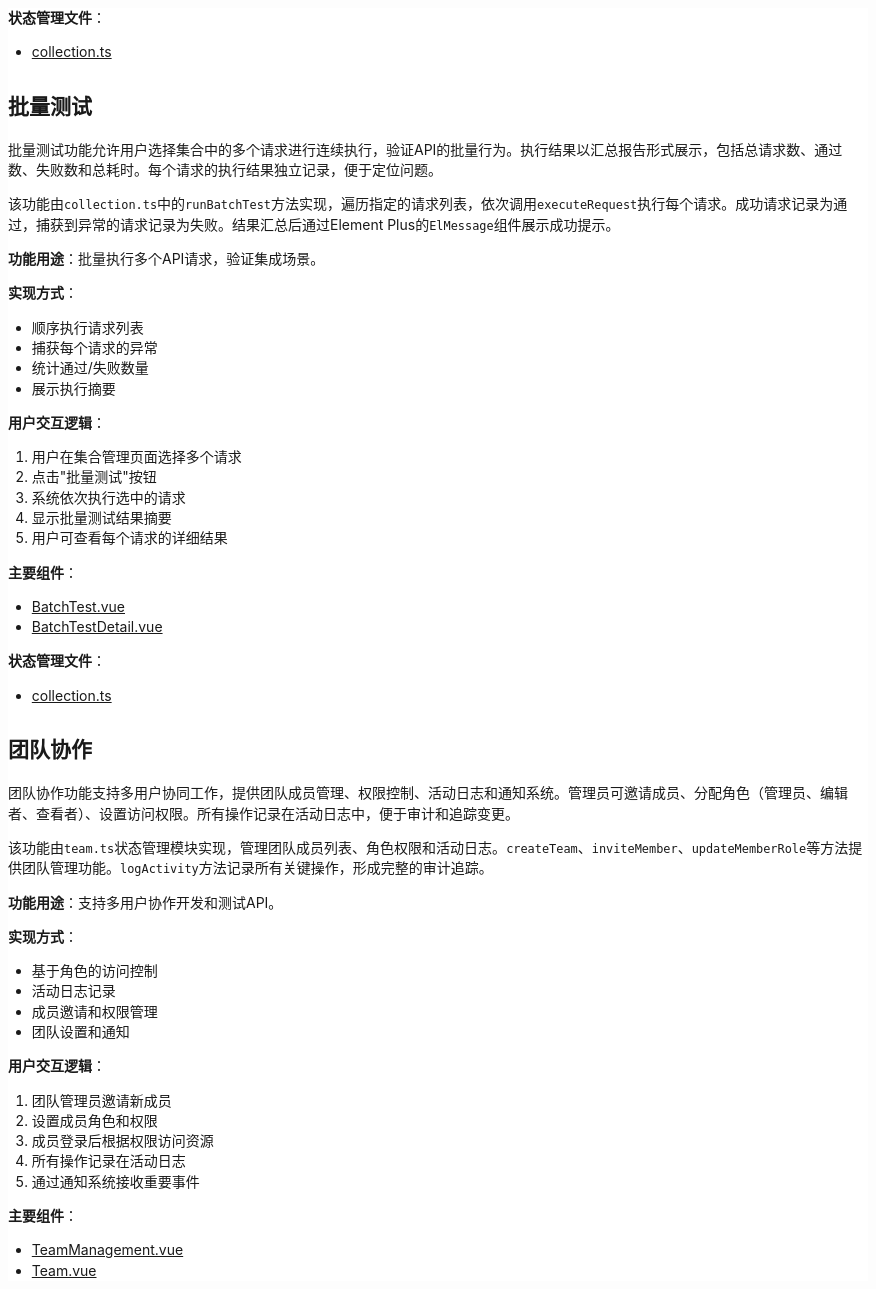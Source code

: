 **状态管理文件**：
- [collection.ts](file://packages/web-full/src/stores/collection.ts)

## 批量测试

批量测试功能允许用户选择集合中的多个请求进行连续执行，验证API的批量行为。执行结果以汇总报告形式展示，包括总请求数、通过数、失败数和总耗时。每个请求的执行结果独立记录，便于定位问题。

该功能由`collection.ts`中的`runBatchTest`方法实现，遍历指定的请求列表，依次调用`executeRequest`执行每个请求。成功请求记录为通过，捕获到异常的请求记录为失败。结果汇总后通过Element Plus的`ElMessage`组件展示成功提示。

**功能用途**：批量执行多个API请求，验证集成场景。

**实现方式**：
- 顺序执行请求列表
- 捕获每个请求的异常
- 统计通过/失败数量
- 展示执行摘要

**用户交互逻辑**：
1. 用户在集合管理页面选择多个请求
2. 点击"批量测试"按钮
3. 系统依次执行选中的请求
4. 显示批量测试结果摘要
5. 用户可查看每个请求的详细结果

**主要组件**：
- [BatchTest.vue](file://packages/web-full/src/pages/BatchTest.vue)
- [BatchTestDetail.vue](file://packages/web-full/src/pages/BatchTestDetail.vue)

**状态管理文件**：
- [collection.ts](file://packages/web-full/src/stores/collection.ts)

## 团队协作

团队协作功能支持多用户协同工作，提供团队成员管理、权限控制、活动日志和通知系统。管理员可邀请成员、分配角色（管理员、编辑者、查看者）、设置访问权限。所有操作记录在活动日志中，便于审计和追踪变更。

该功能由`team.ts`状态管理模块实现，管理团队成员列表、角色权限和活动日志。`createTeam`、`inviteMember`、`updateMemberRole`等方法提供团队管理功能。`logActivity`方法记录所有关键操作，形成完整的审计追踪。

**功能用途**：支持多用户协作开发和测试API。

**实现方式**：
- 基于角色的访问控制
- 活动日志记录
- 成员邀请和权限管理
- 团队设置和通知

**用户交互逻辑**：
1. 团队管理员邀请新成员
2. 设置成员角色和权限
3. 成员登录后根据权限访问资源
4. 所有操作记录在活动日志
5. 通过通知系统接收重要事件

**主要组件**：
- [TeamManagement.vue](file://packages/web-full/src/pages/TeamManagement.vue)
- [Team.vue](file://packages/web-pro/src/pages/Team.vue)
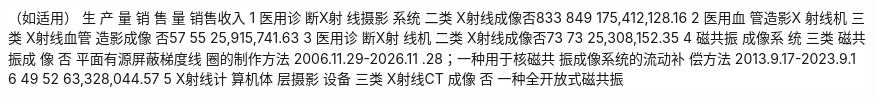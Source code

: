 （如适用）
生
产
量
销
售
量
销售收入
1
医用诊
断X射
线摄影
系统
二类
X射线成像否833
849
175,412,128.16
2
医用血
管造影X
射线机
三类
X射线血管
造影成像
否57
55
25,915,741.63
3
医用诊
断X射
线机
二类
X射线成像否73
73
25,308,152.35
4
磁共振
成像系
统
三类
磁共振成
像
否
平面有源屏蔽梯度线
圈的制作方法
2006.11.29-2026.11
.28；一种用于核磁共
振成像系统的流动补
偿方法
2013.9.17-2023.9.1
6
49
52
63,328,044.57
5
X射线计
算机体
层摄影
设备
三类
X射线CT
成像
否
一种全开放式磁共振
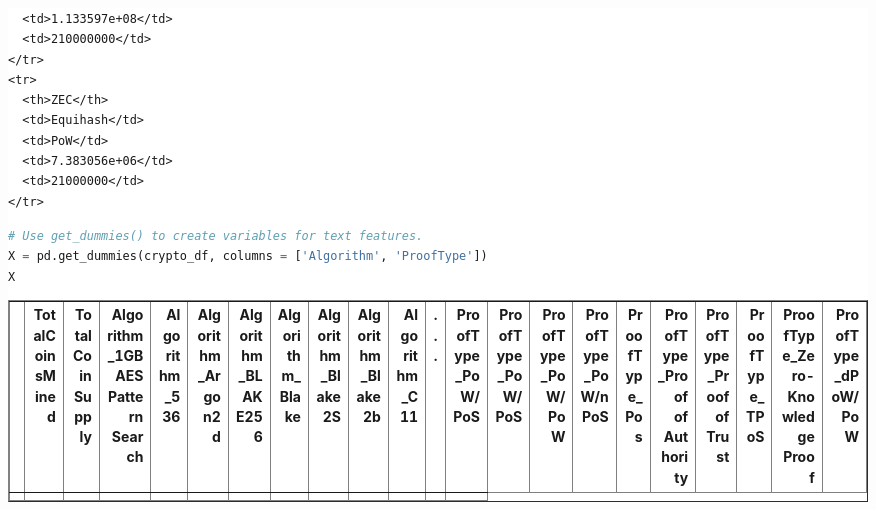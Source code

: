      <td>1.133597e+08</td>
      <td>210000000</td>
    </tr>
    <tr>
      <th>ZEC</th>
      <td>Equihash</td>
      <td>PoW</td>
      <td>7.383056e+06</td>
      <td>21000000</td>
    </tr>
  </tbody>
</table>
</div>




```python
# Use get_dummies() to create variables for text features.
X = pd.get_dummies(crypto_df, columns = ['Algorithm', 'ProofType'])
X
```




<div>

<table border="1" class="dataframe">
  <thead>
    <tr style="text-align: right;">
      <th></th>
      <th>TotalCoinsMined</th>
      <th>TotalCoinSupply</th>
      <th>Algorithm_1GB AES Pattern Search</th>
      <th>Algorithm_536</th>
      <th>Algorithm_Argon2d</th>
      <th>Algorithm_BLAKE256</th>
      <th>Algorithm_Blake</th>
      <th>Algorithm_Blake2S</th>
      <th>Algorithm_Blake2b</th>
      <th>Algorithm_C11</th>
      <th>...</th>
      <th>ProofType_PoW/PoS</th>
      <th>ProofType_PoW/PoS</th>
      <th>ProofType_PoW/PoW</th>
      <th>ProofType_PoW/nPoS</th>
      <th>ProofType_Pos</th>
      <th>ProofType_Proof of Authority</th>
      <th>ProofType_Proof of Trust</th>
      <th>ProofType_TPoS</th>
      <th>ProofType_Zero-Knowledge Proof</th>
      <th>ProofType_dPoW/PoW</th>
    </tr>
    <tr>
      <th></th>
      <th></th>
      <th></th>
      <th></th>
      <th></th>
      <th></th>
      <th></th>
      <th></th>
      <th></th>
      <th></th>
      <th></th>
      <th></th>
      <th></th>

◆ ◆ ◆ ◆ ◆

ACTION ITEM - Which of the lines in the material carry the string "该功能由"? Pull them out.

TASK SOLUTION -
该功能由`collection.ts`中的`runBatchTest`方法实现，遍历指定的请求列表，依次调用`executeRequest`执行每个请求。成功请求记录为通过，捕获到异常的请求记录为失败。结果汇总后通过Element Plus的`ElMessage`组件展示成功提示。
该功能由`team.ts`状态管理模块实现，管理团队成员列表、角色权限和活动日志。`createTeam`、`inviteMember`、`updateMemberRole`等方法提供团队管理功能。`logActivity`方法记录所有关键操作，形成完整的审计追踪。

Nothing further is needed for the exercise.